Mais ce n’est pas ce que le Québec a observé…
Quand la santé publique intervient, les paramètres $\beta$ et $\gamma$ changent!
Voici une seconde simulation: les paramètres sont maintenant proches de ceux de la grippe saisonnière, soit $\gamma \approx 1/7$ et $R_0 \approx 1,5.$ L’épidémie prend beaucoup plus de temps à s’installer, jamais plus de 6,3% de la population n’est malade en même temps et 42% de la population est épargnée par l’immunité de groupe.
La figure ci-dessous, tracée au pic de l’épidémie, indique le petit nombre des personnes infectées.
Le taux de reproduction de base $R_0$ est lié au nombre moyen d’individus qu’au tout début de l’épidémie, une personne infectée infectera au cours de sa période contagieuse.
Si chaque personne infectée infecte plus d’une personne, alors le nombre de personnes qui vont contracter la maladie croîtra exponentiellement. Nous avons vu plus tôt que les nombres de cas déclarés au Canada et aux États-Unis avaient en effet cru exponentiellement pendant une bonne partie du mois de mars. Le graphique ci-dessous présente des estimés des proportions $i(n)$ pour le Canada, la Corée du Sud, l’Italie et les États-Unis. Pour obtenir les estimés de $i(n)$ que nous noterons $î(n),$ nous n’avons conservé que les nouveaux cas déclarés $(CD(n) – CD(n – 1))$ journaliers durant les dix jours précédents. Chacun a été pondéré par la probabilité que ces personnes infectées soient toujours contagieuses. Ainsi $î(n)$ est proportionnel à
\[\displaystyle\frac{1}{N}\sum_{i=0}^{9}(1−q)^i (CD(n−i)−CD(n−i −1))\]

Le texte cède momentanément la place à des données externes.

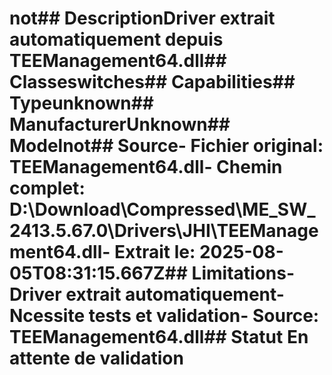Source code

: # not##  DescriptionDriver extrait automatiquement depuis TEEManagement64.dll##  Classeswitches##  Capabilities##  Typeunknown##  ManufacturerUnknown##  Modelnot##  Source- **Fichier original**: TEEManagement64.dll- **Chemin complet**: D:\Download\Compressed\ME_SW_2413.5.67.0\Drivers\JHI\TEEManagement64.dll- **Extrait le**: 2025-08-05T08:31:15.667Z##  Limitations- Driver extrait automatiquement- Ncessite tests et validation- Source: TEEManagement64.dll##  Statut En attente de validation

où nous avons posé $q=1/10.$ (Ceci correspond à un temps de contagion moyen de 10 jours.) Chacune de ces courbes doit être comparée à celle du graphe de $i(n)$ (en rouge sur les simulations du modèle SIR de la page précédente). La Corée a rapidement maîtrisé l’épidémie et l’Italie l’a suivie. Pour chacun de ces deux pays, les mesures de confinement ont diminué le paramètre $\beta$ et ramené $R_0$ à une valeur $R_0$’ en deçà de 1. Le profil de la courbe des États-Unis indique un $R_0$’ un tout petit peu en deçà de 1, et celle du Canada un $R_0$’ se rapprochant de 1.
Mais attention au déconfinement! Il risque de ramener le $R_0$’ à un $R_0\prime \prime>1,$ alors que la proportion de la population qui a été atteinte est bien en deçà de l’immunité de groupe. Donc, il est absolument essentiel que les mesures de distanciation physique soient suffisantes pour maintenir le nouveau $R_0$’ ‘ bien en deçà de 3,8.
Le travail de la Santé publique
Nous avons vu que le modèle SIR est simpliste. Malgré cela, il est riche d’enseignement: il capture la croissance exponentielle au début de l’épidémie, le pic de l’épidémie et l’aplatissement de la courbe. De plus, il introduit des outils simples mais essentiels pour comprendre la propagation de l’épidémie: le nombre $R_0$ et le concept d’immunité de groupe.
Le travail des agences de santé publique en est un d’équipe. Aux premières loges se trouvent les équipes médicales qui essaient de comprendre le nouveau virus. En parallèle, les équipes de modélisation raffinent les modèles théoriques, comme le modèle SIR au vu de la compréhension du virus et de ses mécanismes de propagation, tandis que les statisticiens et actuaires aident à l’estimation des paramètres des modèles 7 théoriques à partir des données disponibles. Les sciences mathématiques jouent un rôle important dans ce travail d’équipe.